Pull each line containing "zumo" from the data.

Dataset records:

☆ ☆ ☆

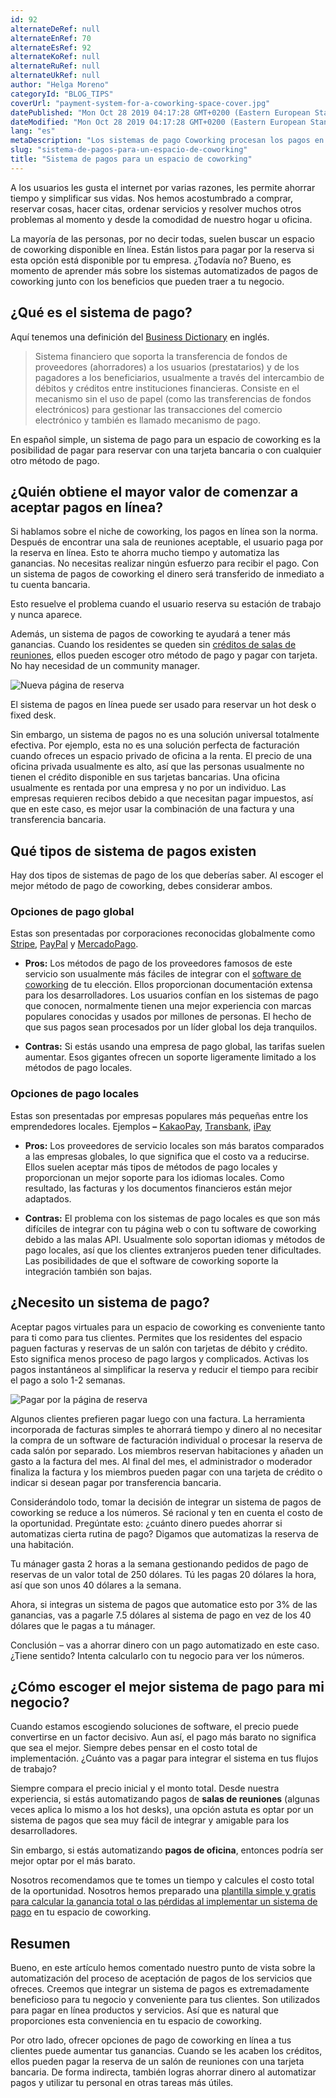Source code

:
 ```yaml
---
id: 92
alternateDeRef: null
alternateEnRef: 70
alternateEsRef: 92
alternateKoRef: null
alternateRuRef: null
alternateUkRef: null
author: "Helga Moreno"
categoryId: "BLOG_TIPS"
coverUrl: "payment-system-for-a-coworking-space-cover.jpg"
datePublished: "Mon Oct 28 2019 04:17:28 GMT+0200 (Eastern European Standard Time)"
dateModified: "Mon Oct 28 2019 04:17:28 GMT+0200 (Eastern European Standard Time)"
lang: "es"
metaDescription: "Los sistemas de pago Coworking procesan los pagos en piloto automático ofreciendo la máxima comodidad a los clientes. Obtenga una simple calculadora de beneficios gratis y elija el mejor sistema."
slug: "sistema-de-pagos-para-un-espacio-de-coworking"
title: "Sistema de pagos para un espacio de coworking"
---
```


A los usuarios les gusta el internet por varias razones, les permite ahorrar tiempo y simplificar sus vidas. Nos hemos acostumbrado a comprar, reservar cosas, hacer citas, ordenar servicios y resolver muchos otros problemas al momento y desde la comodidad de nuestro hogar u oficina.

La mayoría de las personas, por no decir todas, suelen buscar un espacio de coworking disponible en línea. Están listos para pagar por la reserva si esta opción está disponible por tu empresa. ¿Todavía no? Bueno, es momento de aprender más sobre los sistemas automatizados de pagos de coworking junto con los beneficios que pueden traer a tu negocio.

## **¿Qué es el sistema de pago?**

Aquí tenemos una definición del [Business Dictionary](http://www.businessdictionary.com/definition/payment-system.html) en inglés.

> Sistema financiero que soporta la transferencia de fondos de proveedores (ahorradores) a los usuarios (prestatarios) y de los pagadores a los beneficiarios, usualmente a través del intercambio de débitos y créditos entre instituciones financieras. Consiste en el mecanismo sin el uso de papel (como las transferencias de fondos electrónicos) para gestionar las transacciones del comercio electrónico y también es llamado mecanismo de pago.

En español simple, un sistema de pago para un espacio de coworking es la posibilidad de pagar para reservar con una tarjeta bancaria o con cualquier otro método de pago.

## **¿Quién obtiene el mayor valor de comenzar a aceptar pagos en línea?**

Si hablamos sobre el niche de coworking, los pagos en línea son la norma. Después de encontrar una sala de reuniones aceptable, el usuario paga por la reserva en línea. Esto te ahorra mucho tiempo y automatiza las ganancias. No necesitas realizar ningún esfuerzo para recibir el pago. Con un sistema de pagos de coworking el dinero será transferido de inmediato a tu cuenta bancaria.

Esto resuelve el problema cuando el usuario reserva su estación de trabajo y nunca aparece.

Además, un sistema de pagos de coworking te ayudará a tener más ganancias. Cuando los residentes se queden sin [créditos de salas de reuniones](https://andcards.com/blog/software/meeting-room-credits-at-a-coworking-space), ellos pueden escoger otro método de pago y pagar con tarjeta. No hay necesidad de un community manager.

![Nueva página de reserva](https://d7ccq1i35b0cj.cloudfront.net/andcards-bookings-create-payment-methods-team-credits-light-en-1920-1200.png|height=1200,width=1920)

El sistema de pagos en línea puede ser usado para reservar un hot desk o fixed desk.

Sin embargo, un sistema de pagos no es una solución universal totalmente efectiva. Por ejemplo, esta no es una solución perfecta de facturación cuando ofreces un espacio privado de oficina a la renta. El precio de una oficina privada usualmente es alto, así que las personas usualmente no tienen el crédito disponible en sus tarjetas bancarias. Una oficina usualmente es rentada por una empresa y no por un individuo. Las empresas requieren recibos debido a que necesitan pagar impuestos, así que en este caso, es mejor usar la combinación de una factura y una transferencia bancaria.

## **Qué tipos de sistema de pagos existen**

Hay dos tipos de sistemas de pago de los que deberías saber. Al escoger el mejor método de pago de coworking, debes considerar ambos.

### **Opciones de pago global**

Estas son presentadas por corporaciones reconocidas globalmente como [Stripe](https://stripe.com/), [PayPal](https://www.paypal.com/ua/home) y [MercadoPago](https://www.about-payments.com/knowledge-base/method/mercadopago).

- **Pros:** Los métodos de pago de los proveedores famosos de este servicio son usualmente más fáciles de integrar con el [software de coworking](https://andcards.com/blog/software/meeting-room-credits-at-a-coworking-space) de tu elección. Ellos proporcionan documentación extensa para los desarrolladores. Los usuarios confían en los sistemas de pago que conocen, normalmente tienen una mejor experiencia con marcas populares conocidas y usados por millones de personas. El hecho de que sus pagos sean procesados por un líder global los deja tranquilos.

- **Contras:** Si estás usando una empresa de pago global, las tarifas suelen aumentar. Esos gigantes ofrecen un soporte ligeramente limitado a los métodos de pago locales.

### **Opciones de pago locales**

Estas son presentadas por empresas populares más pequeñas entre los emprendedores locales. Ejemplos **–** [KakaoPay](https://www.kakaocorp.com/service/KakaoPay?lang=en), [Transbank](https://www.transbank.cl/), [iPay](https://www.ipay.ua/en)

- **Pros:** Los proveedores de servicio locales son más baratos comparados a las empresas globales, lo que significa que el costo va a reducirse. Ellos suelen aceptar más tipos de métodos de pago locales y proporcionan un mejor soporte para los idiomas locales. Como resultado, las facturas y los documentos financieros están mejor adaptados.

- **Contras:** El problema con los sistemas de pago locales es que son más difíciles de integrar con tu página web o con tu software de coworking debido a las malas API. Usualmente solo soportan idiomas y métodos de pago locales, así que los clientes extranjeros pueden tener dificultades. Las posibilidades de que el software de coworking soporte la integración también son bajas.

## **¿Necesito un sistema de pago?**

Aceptar pagos virtuales para un espacio de coworking es conveniente tanto para ti como para tus clientes. Permites que los residentes del espacio paguen facturas y reservas de un salón con tarjetas de débito y crédito. Esto significa menos proceso de pago largos y complicados. Activas los pagos instantáneos al simplificar la reserva y reducir el tiempo para recibir el pago a solo 1-2 semanas.

![Pagar por la página de reserva](https://d7ccq1i35b0cj.cloudfront.net/andcards-bookings-create-pay-with-stripe-light-en-1920-1200.png|height=1200,width=1920)

Algunos clientes prefieren pagar luego con una factura. La herramienta incorporada de facturas simples te ahorrará tiempo y dinero al no necesitar la compra de un software de facturación individual o procesar la reserva de cada salón por separado. Los miembros reservan habitaciones y añaden un gasto a la factura del mes. Al final del mes, el administrador o moderador finaliza la factura y los miembros pueden pagar con una tarjeta de crédito o indicar si desean pagar por transferencia bancaria.

Considerándolo todo, tomar la decisión de integrar un sistema de pagos de coworking se reduce a los números. Sé racional y ten en cuenta el costo de la oportunidad. Pregúntate esto: ¿cuánto dinero puedes ahorrar si automatizas cierta rutina de pago? Digamos que automatizas la reserva de una habitación.

Tu mánager gasta 2 horas a la semana gestionando pedidos de pago de reservas de un valor total de 250 dólares. Tú les pagas 20 dólares la hora, así que son unos 40 dólares a la semana.

Ahora, si integras un sistema de pagos que automatice esto por 3% de las ganancias, vas a pagarle 7.5 dólares al sistema de pago en vez de los 40 dólares que le pagas a tu mánager.

Conclusión – vas a ahorrar dinero con un pago automatizado en este caso. ¿Tiene sentido? Intenta calcularlo con tu negocio para ver los números.

## **¿Cómo escoger el mejor sistema de pago para mi negocio?**

Cuando estamos escogiendo soluciones de software, el precio puede convertirse en un factor decisivo. Aun así, el pago más barato no significa que sea el mejor. Siempre debes pensar en el costo total de implementación. ¿Cuánto vas a pagar para integrar el sistema en tus flujos de trabajo?

Siempre compara el precio inicial y el monto total. Desde nuestra experiencia, si estás automatizando pagos de **salas de reuniones** (algunas veces aplica lo mismo a los hot desks), una opción astuta es optar por un sistema de pagos que sea muy fácil de integrar y amigable para los desarrolladores.

Sin embargo, si estás automatizando **pagos de oficina**, entonces podría ser mejor optar por el más barato.

Nosotros recomendamos que te tomes un tiempo y calcules el costo total de la oportunidad. Nosotros hemos preparado una [plantilla simple y gratis para calcular la ganancia total o las pérdidas al implementar un sistema de pago](https://pipedrivewebforms.com/form/ddd38ff2ab74f4be8d5ccc5e94e924556554119) en tu espacio de coworking.

## **Resumen**

Bueno, en este artículo hemos comentado nuestro punto de vista sobre la automatización del proceso de aceptación de pagos de los servicios que ofreces. Creemos que integrar un sistema de pagos es extremadamente beneficioso para tu negocio y conveniente para tus clientes. Son utilizados para pagar en línea productos y servicios. Así que es natural que proporciones esta conveniencia en tu espacio de coworking.

Por otro lado, ofrecer opciones de pago de coworking en línea a tus clientes puede aumentar tus ganancias. Cuando se les acaben los créditos, ellos pueden pagar la reserva de un salón de reuniones con una tarjeta bancaria. De forma indirecta, también logras ahorrar dinero al automatizar pagos y utilizar tu personal en otras tareas más útiles.
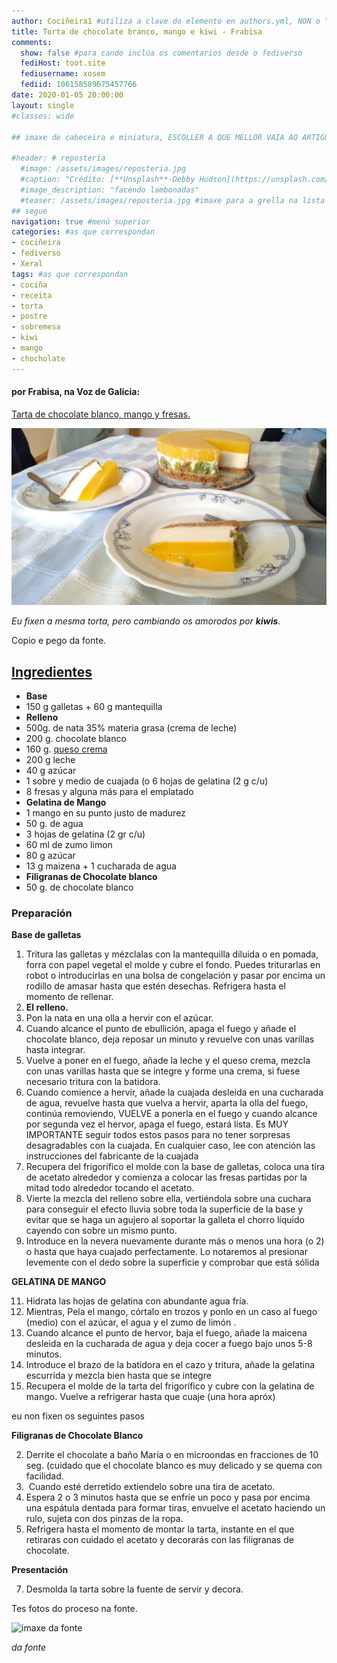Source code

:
 ```yaml
---
author: Cociñeira1 #utiliza a clave do elemento en authors.yml, NON o "name"
title: Torta de chocolate branco, mango e kiwi - Frabisa
comments: 
  show: false #para cando inclúa os comentarios desde o fediverso
  fediHost: toot.site
  fediusername: xosem
  fediid: 106158589675457766
date: 2020-01-05 20:00:00
layout: single
#classes: wide

## imaxe de cabeceira e miniatura, ESCOLLER A QUE MELLOR VAIA AO ARTIGO. Só UNHA.

#header: # repostería
  #image: /assets/images/reposteria.jpg
  #caption: "Crédito: [**Unsplash**-Debby Hudson](https://unsplash.com/photos/O-bFIdjyDOg)"
  #image_description: "facendo lambonadas"
  #teaser: /assets/images/reposteria.jpg #imaxe para a grella na lista
## segue  
navigation: true #menú superior
categories: #as que correspondan
- cociñeira
- fediverso
- Xeral
tags: #as que correspondan
- cociña
- receita
- torta
- postre
- sobremesa
- kiwi
- mango
- chocholate
---
```



#### por Frabisa, na Voz de Galicia: 

[Tarta de chocolate blanco, mango y fresas.](https://lacocinadefrabisa.lavozdegalicia.es/tarta-de-chocolate-blanco-mango-y-fresas/)

 

![imaxe da miña torta](/assets/images/torta_queixo_mango.jpg "imaxe da miña torta")

_Eu fixen a mesma torta, pero cambiando os amorodos por **kiwis**_.

Copio e pego da fonte.

[Ingredientes](https://lacocinadefrabisa.lavozdegalicia.es/easyrecipe-print/10152-0/)
-------------------------------------------------------------------------------------

*   **Base**
*   150 g galletas + 60 g mantequilla
*   **Relleno**
*   500g. de nata 35% materia grasa (crema de leche)
*   200 g. chocolate blanco
*   160 g. [queso crema](https://lacocinadefrabisa.lavozdegalicia.es/como-hacer-queso-mascarpone-casero/)
*   200 g leche
*   40 g azúcar
*   1 sobre y medio de cuajada (o 6 hojas de gelatina (2 g c/u)
*   8 fresas y alguna más para el emplatado
*   **Gelatina de Mango**
*   1 mango en su punto justo de madurez
*   50 g. de agua
*   3 hojas de gelatina (2 gr c/u)
*   60 ml de zumo limon
*   80 g azúcar
*   13 g maizena + 1 cucharada de agua
*   **Filigranas de Chocolate blanco**
*   50 g. de chocolate blanco

  

### Preparación

  
**Base de galletas**

1.  Tritura las galletas y mézclalas con la mantequilla diluida o en pomada, forra con papel vegetal el molde y cubre el fondo. Puedes triturarlas en robot o introducirlas en una bolsa de congelación y pasar por encima un rodillo de amasar hasta que estén desechas. Refrigera hasta el momento de rellenar.
2.  **El relleno.**
3.  Pon la nata en una olla a hervir con el azúcar.
4.  Cuando alcance el punto de ebullición, apaga el fuego y añade el chocolate blanco, deja reposar un minuto y revuelve con unas varillas hasta integrar.
5.  Vuelve a poner en el fuego, añade la leche y el queso crema, mezcla con unas varillas hasta que se integre y forme una crema, si fuese necesario tritura con la batidora.
6.  Cuando comience a hervir, añade la cuajada desleída en una cucharada de agua, revuelve hasta que vuelva a hervir, aparta la olla del fuego, continúa removiendo, VUELVE a ponerla en el fuego y cuando alcance por segunda vez el hervor, apaga el fuego, estará lista. Es MUY IMPORTANTE seguir todos estos pasos para no tener sorpresas desagradables con la cuajada. En cualquier caso, lee con atención las instrucciones del fabricante de la cuajada
7.  Recupera del frigorífico el molde con la base de galletas, coloca una tira de acetato alrededor y comienza a colocar las fresas partidas por la mitad todo alrededor tocando el acetato.
8.  Vierte la mezcla del relleno sobre ella, vertiéndola sobre una cuchara para conseguir el efecto lluvia sobre toda la superficie de la base y evitar que se haga un agujero al soportar la galleta el chorro líquido cayendo con sobre un mismo punto.
9.  Introduce en la nevera nuevamente durante más o menos una hora (o 2) o hasta que haya cuajado perfectamente. Lo notaremos al presionar levemente con el dedo sobre la superficie y comprobar que está sólida

**GELATINA DE MANGO**

11.  Hidrata las hojas de gelatina con abundante agua fría.
12.  Mientras, Pela el mango, córtalo en trozos y ponlo en un caso al fuego (medio) con el azúcar, el agua y el zumo de limón .
13.  Cuando alcance el punto de hervor, baja el fuego, añade la maicena desleida en la cucharada de agua y deja cocer a fuego bajo unos 5-8 minutos.
14.  Introduce el brazo de la batidora en el cazo y tritura, añade la gelatina escurrida y mezcla bien hasta que se integre
15.  Recupera el molde de la tarta del frigorífico y cubre con la gelatina de mango. Vuelve a refrigerar hasta que cuaje (una hora apróx)

eu non fixen os seguintes pasos  

**Filigranas de Chocolate Blanco**

2.  Derrite el chocolate a baño María o en microondas en fracciones de 10 seg. (cuidado que el chocolate blanco es muy delicado y se quema con facilidad.
3.   Cuando esté derretido extiendelo sobre una tira de acetato.
4.  Espera 2 o 3 minutos hasta que se enfríe un poco y pasa por encima una espátula dentada para formar tiras, envuelve el acetato haciendo un rulo, sujeta con dos pinzas de la ropa.
5.  Refrigera hasta el momento de montar la tarta, instante en el que retiraras con cuidado el acetato y decorarás con las filigranas de chocolate.

**Presentación**

7.  Desmolda la tarta sobre la fuente de servir y decora.

  
  
Tes fotos do proceso na fonte.
  
  

![imaxe da fonte](https://lacocinadefrabisa.lavozdegalicia.es/wp-content/uploads/2015/07/tarta-chocolate-blanco-mango-fresas-frabisaacoplada-300x205.jpg)

_da fonte_
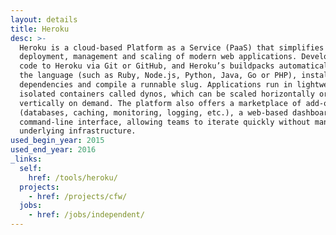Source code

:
 ```yaml
---
layout: details
title: Heroku
desc: >-
  Heroku is a cloud-based Platform as a Service (PaaS) that simplifies the
  deployment, management and scaling of modern web applications. Developers push
  code to Heroku via Git or GitHub, and Heroku’s buildpacks automatically detect
  the language (such as Ruby, Node.js, Python, Java, Go or PHP), install
  dependencies and compile a runnable slug. Applications run in lightweight,
  isolated containers called dynos, which can be scaled horizontally or
  vertically on demand. The platform also offers a marketplace of add-ons
  (databases, caching, monitoring, logging, etc.), a web-based dashboard and a
  command-line interface, allowing teams to iterate quickly without managing
  underlying infrastructure.
used_begin_year: 2015
used_end_year: 2016
_links:
  self:
    href: /tools/heroku/
  projects:
    - href: /projects/cfw/
  jobs:
    - href: /jobs/independent/
---
```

☆ ☆ ☆

Task response:
*   60 ml de zumo limon
12.  Mientras, Pela el mango, córtalo en trozos y ponlo en un caso al fuego (medio) con el azúcar, el agua y el zumo de limón .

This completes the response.